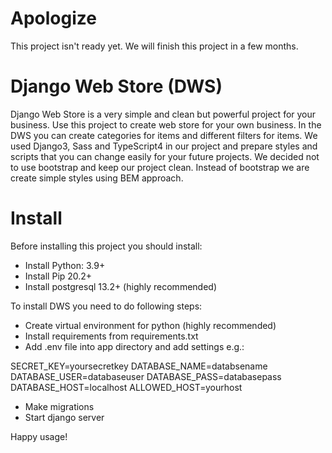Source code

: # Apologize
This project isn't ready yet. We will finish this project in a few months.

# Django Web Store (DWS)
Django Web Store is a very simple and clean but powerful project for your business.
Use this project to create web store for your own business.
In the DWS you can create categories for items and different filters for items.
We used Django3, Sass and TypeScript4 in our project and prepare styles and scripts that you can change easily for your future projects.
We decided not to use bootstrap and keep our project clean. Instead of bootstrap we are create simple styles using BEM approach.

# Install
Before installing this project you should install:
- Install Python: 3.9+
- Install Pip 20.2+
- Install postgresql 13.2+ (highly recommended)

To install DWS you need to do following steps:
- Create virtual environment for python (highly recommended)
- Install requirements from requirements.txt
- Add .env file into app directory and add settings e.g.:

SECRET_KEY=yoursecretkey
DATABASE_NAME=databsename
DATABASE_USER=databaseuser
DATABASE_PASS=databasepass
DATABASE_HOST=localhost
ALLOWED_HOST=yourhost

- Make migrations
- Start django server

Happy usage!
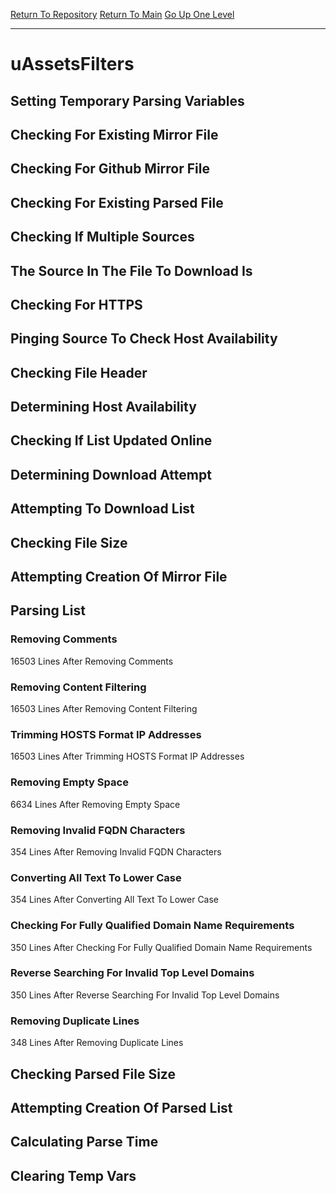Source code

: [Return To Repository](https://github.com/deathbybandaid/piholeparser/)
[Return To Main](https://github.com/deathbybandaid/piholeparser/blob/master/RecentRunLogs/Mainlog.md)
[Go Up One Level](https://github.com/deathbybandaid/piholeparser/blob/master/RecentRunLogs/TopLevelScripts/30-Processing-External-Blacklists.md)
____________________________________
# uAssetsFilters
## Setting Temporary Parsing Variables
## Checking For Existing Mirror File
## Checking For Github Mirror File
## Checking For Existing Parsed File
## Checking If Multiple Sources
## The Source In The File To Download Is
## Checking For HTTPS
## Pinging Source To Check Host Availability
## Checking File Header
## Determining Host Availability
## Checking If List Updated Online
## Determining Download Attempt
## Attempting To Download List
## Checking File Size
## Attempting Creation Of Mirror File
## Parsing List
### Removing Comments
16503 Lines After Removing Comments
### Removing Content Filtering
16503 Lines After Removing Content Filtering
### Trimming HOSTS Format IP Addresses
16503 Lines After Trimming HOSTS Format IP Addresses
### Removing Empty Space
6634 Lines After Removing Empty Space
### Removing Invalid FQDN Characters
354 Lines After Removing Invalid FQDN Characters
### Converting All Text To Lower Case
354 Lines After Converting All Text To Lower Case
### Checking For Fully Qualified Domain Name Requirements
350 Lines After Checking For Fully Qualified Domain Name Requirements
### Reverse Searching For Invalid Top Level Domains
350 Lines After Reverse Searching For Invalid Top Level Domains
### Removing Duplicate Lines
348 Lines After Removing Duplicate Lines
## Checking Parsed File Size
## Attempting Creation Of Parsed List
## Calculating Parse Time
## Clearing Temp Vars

==

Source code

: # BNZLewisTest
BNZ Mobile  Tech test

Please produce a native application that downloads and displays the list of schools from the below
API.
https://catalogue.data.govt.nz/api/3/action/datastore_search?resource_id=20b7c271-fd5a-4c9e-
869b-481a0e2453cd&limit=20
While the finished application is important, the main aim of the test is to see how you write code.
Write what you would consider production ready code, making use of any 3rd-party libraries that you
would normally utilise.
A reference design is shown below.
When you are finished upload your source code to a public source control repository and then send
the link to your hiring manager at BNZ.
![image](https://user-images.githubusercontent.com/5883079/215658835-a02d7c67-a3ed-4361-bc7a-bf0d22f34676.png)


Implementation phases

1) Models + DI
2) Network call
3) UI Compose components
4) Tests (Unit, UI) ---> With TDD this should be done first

---

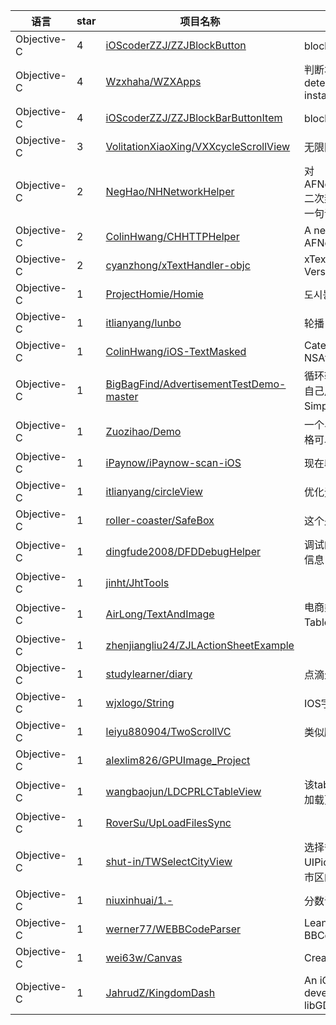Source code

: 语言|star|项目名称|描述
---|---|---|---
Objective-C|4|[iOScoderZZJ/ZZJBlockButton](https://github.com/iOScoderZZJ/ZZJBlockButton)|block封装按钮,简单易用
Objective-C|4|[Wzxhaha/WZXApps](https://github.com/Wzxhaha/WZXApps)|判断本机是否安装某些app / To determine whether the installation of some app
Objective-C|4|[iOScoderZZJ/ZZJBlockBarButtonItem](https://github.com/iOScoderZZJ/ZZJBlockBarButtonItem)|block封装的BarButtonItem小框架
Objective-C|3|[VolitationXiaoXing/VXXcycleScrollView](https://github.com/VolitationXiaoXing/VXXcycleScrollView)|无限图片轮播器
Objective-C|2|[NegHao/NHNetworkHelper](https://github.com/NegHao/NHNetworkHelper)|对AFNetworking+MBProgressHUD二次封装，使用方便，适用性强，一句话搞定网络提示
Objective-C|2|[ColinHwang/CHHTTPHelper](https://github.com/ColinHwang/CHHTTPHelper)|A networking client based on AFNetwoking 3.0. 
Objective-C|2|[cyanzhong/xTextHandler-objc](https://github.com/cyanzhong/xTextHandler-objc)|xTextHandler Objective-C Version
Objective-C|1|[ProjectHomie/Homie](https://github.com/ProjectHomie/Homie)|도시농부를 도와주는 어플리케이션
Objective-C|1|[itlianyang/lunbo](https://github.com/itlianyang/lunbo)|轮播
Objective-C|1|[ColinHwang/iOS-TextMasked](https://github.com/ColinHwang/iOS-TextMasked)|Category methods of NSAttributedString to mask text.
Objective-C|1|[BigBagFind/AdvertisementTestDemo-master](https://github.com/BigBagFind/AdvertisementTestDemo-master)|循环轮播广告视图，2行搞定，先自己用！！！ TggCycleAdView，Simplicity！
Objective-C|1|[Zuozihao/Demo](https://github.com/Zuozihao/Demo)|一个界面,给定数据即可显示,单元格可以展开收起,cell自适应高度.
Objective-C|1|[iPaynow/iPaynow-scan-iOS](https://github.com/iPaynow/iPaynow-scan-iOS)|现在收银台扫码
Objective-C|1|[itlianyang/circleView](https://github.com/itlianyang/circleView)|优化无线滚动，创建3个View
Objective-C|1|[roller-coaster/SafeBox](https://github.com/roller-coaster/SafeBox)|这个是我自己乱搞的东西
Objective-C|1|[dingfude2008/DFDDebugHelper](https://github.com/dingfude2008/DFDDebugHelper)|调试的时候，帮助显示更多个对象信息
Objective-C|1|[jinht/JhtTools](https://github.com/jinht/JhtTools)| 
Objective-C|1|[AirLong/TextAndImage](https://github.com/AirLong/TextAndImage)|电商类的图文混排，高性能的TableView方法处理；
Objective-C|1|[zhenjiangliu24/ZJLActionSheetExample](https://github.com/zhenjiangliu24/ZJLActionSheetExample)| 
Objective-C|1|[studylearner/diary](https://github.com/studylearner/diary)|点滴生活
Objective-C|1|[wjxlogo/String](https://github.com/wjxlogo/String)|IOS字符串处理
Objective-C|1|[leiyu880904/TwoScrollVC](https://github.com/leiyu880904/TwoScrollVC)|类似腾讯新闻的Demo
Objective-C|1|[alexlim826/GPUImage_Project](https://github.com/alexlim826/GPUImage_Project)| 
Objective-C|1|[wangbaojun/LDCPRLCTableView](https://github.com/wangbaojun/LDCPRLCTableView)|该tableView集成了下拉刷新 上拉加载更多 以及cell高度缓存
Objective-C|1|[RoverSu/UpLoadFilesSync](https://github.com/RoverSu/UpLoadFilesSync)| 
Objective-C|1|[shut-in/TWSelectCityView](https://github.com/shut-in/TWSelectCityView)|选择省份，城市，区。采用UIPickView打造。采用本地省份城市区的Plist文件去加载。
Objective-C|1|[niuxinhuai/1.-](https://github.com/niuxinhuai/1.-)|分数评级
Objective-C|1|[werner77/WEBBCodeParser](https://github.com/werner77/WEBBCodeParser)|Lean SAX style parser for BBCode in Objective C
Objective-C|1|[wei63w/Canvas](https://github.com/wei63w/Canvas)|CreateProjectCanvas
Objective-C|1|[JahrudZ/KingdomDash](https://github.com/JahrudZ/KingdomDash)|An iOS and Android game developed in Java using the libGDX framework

WORK REQUIRED: Print, without alteration, only the lines above between the one holding "### Converting All Text To Lower Case" and the one holding "### Reverse Searching", inclusive.

REPLY TO THE EXERCISE:
### Converting All Text To Lower Case
354 Lines After Converting All Text To Lower Case
### Checking For Fully Qualified Domain Name Requirements
350 Lines After Checking For Fully Qualified Domain Name Requirements
### Reverse Searching For Invalid Top Level Domains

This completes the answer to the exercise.